South Carolinas Republican Lieutenant Governor Ken Ard resigned on Friday just before being indicted on seven counts of misusing campaign money. An hour after the indictment was announced, he pleaded guilty and was sentenced to five years of probation and a $5000 fine. He could have faced as much as seven years in prison and $35,000 in fines.
Ard was elected in November 2010 with 55% of the vote, but by the following February the state ethics commission had begun investigating his campaign finances and he was charged with 106 civil violations. Ard admitted to these and paid a fine, but a grand jury soon began the criminal investigation that led to the current indictment.
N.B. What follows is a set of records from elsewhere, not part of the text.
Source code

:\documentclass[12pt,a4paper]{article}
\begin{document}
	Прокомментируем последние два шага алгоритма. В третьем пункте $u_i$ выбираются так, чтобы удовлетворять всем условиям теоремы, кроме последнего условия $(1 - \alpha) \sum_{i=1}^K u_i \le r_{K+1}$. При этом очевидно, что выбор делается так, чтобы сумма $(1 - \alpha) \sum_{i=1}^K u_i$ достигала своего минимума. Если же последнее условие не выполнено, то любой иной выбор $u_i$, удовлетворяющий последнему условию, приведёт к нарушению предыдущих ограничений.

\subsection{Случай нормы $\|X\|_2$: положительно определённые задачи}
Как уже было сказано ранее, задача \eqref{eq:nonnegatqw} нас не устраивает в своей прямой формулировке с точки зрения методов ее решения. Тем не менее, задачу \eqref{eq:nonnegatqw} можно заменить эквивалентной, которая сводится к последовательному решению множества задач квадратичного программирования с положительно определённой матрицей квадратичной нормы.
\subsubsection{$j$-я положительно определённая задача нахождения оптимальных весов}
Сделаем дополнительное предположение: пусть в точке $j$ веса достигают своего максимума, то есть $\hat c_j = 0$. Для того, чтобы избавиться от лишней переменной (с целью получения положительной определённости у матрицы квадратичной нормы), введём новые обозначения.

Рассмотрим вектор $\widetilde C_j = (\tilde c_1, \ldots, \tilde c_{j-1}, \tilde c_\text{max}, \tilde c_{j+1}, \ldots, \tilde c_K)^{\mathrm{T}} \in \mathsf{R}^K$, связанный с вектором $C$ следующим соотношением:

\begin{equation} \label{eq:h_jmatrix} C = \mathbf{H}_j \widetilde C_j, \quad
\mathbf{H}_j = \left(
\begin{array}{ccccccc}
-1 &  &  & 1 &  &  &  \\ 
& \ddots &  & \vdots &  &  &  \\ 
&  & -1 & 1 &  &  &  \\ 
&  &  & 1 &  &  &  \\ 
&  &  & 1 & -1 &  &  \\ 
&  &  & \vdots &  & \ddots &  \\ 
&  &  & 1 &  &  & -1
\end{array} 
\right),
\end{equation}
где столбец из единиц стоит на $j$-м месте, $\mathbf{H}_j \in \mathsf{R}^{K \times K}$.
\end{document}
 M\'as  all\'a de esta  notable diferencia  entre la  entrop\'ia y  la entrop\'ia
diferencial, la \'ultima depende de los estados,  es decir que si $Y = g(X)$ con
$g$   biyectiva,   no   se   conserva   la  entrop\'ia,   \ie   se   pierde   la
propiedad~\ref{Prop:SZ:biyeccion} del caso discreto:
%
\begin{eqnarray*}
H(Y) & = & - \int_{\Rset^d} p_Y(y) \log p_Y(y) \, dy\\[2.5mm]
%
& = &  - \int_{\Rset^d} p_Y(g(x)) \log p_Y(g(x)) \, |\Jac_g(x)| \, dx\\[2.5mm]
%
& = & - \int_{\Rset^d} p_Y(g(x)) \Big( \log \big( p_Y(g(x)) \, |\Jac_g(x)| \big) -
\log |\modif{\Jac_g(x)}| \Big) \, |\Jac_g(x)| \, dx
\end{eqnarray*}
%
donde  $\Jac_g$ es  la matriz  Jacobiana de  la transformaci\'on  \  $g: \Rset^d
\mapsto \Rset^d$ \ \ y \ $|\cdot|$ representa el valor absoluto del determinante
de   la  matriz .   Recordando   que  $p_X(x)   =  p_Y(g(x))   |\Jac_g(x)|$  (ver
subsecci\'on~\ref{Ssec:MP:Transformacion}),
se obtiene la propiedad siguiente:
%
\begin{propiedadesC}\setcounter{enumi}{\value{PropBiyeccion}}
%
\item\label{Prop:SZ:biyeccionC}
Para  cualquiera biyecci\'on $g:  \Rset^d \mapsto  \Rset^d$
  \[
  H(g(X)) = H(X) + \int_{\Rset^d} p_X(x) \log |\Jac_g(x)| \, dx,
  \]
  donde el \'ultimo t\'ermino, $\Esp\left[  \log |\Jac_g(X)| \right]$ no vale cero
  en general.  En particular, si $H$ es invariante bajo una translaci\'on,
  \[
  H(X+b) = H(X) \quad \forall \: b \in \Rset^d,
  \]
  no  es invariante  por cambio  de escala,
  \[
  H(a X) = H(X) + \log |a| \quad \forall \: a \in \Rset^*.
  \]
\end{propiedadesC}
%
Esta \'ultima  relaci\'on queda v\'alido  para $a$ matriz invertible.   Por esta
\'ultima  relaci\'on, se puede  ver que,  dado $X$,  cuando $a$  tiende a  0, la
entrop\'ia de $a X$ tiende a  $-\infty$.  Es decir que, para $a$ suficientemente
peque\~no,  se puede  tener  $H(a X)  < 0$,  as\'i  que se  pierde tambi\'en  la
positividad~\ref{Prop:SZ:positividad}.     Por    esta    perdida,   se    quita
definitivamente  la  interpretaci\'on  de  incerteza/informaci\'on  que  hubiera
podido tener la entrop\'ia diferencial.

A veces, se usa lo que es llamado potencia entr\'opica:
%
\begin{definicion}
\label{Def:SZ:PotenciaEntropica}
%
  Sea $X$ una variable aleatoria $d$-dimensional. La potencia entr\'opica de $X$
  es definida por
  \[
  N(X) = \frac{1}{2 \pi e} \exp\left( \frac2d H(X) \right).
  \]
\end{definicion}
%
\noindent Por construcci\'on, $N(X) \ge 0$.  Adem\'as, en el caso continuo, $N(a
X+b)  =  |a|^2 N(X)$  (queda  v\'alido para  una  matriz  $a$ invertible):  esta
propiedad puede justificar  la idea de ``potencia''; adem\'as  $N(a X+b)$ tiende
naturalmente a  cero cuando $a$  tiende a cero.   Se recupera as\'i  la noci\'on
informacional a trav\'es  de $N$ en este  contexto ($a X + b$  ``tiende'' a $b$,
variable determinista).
According to South Carolina Attorney General Alan Wilson, Ard had tried to create the false appearance of a groundswell of political support through fictitious or bogus campaign contributions.
One way Ard did this was by giving $75,000 to other individuals who then returned it to his campaign as contributions. Another $87,500 in contributions were either not made at all by the person listed or were not made in the amount reported.
The civil charges filed last year also included one incident where Ard used campaign funds to take his wife and three children to Washington, DC, telling investigators that he had flown there to discuss economic developmetn issues with Sen. Lindsay Graham (R-SC).
The Boston Herald notes that Ards was the latest in a series of scandals that have rocked high-profile lawmakers in the South Carolina GOP. Among other incidents, a state treasurer resigned in 2007 after a cocaine possession indictment, and in 2009, then-Gov. Mark Sanford confessed to an extramarital affair with an Argentine woman after disappearing from office to visit her.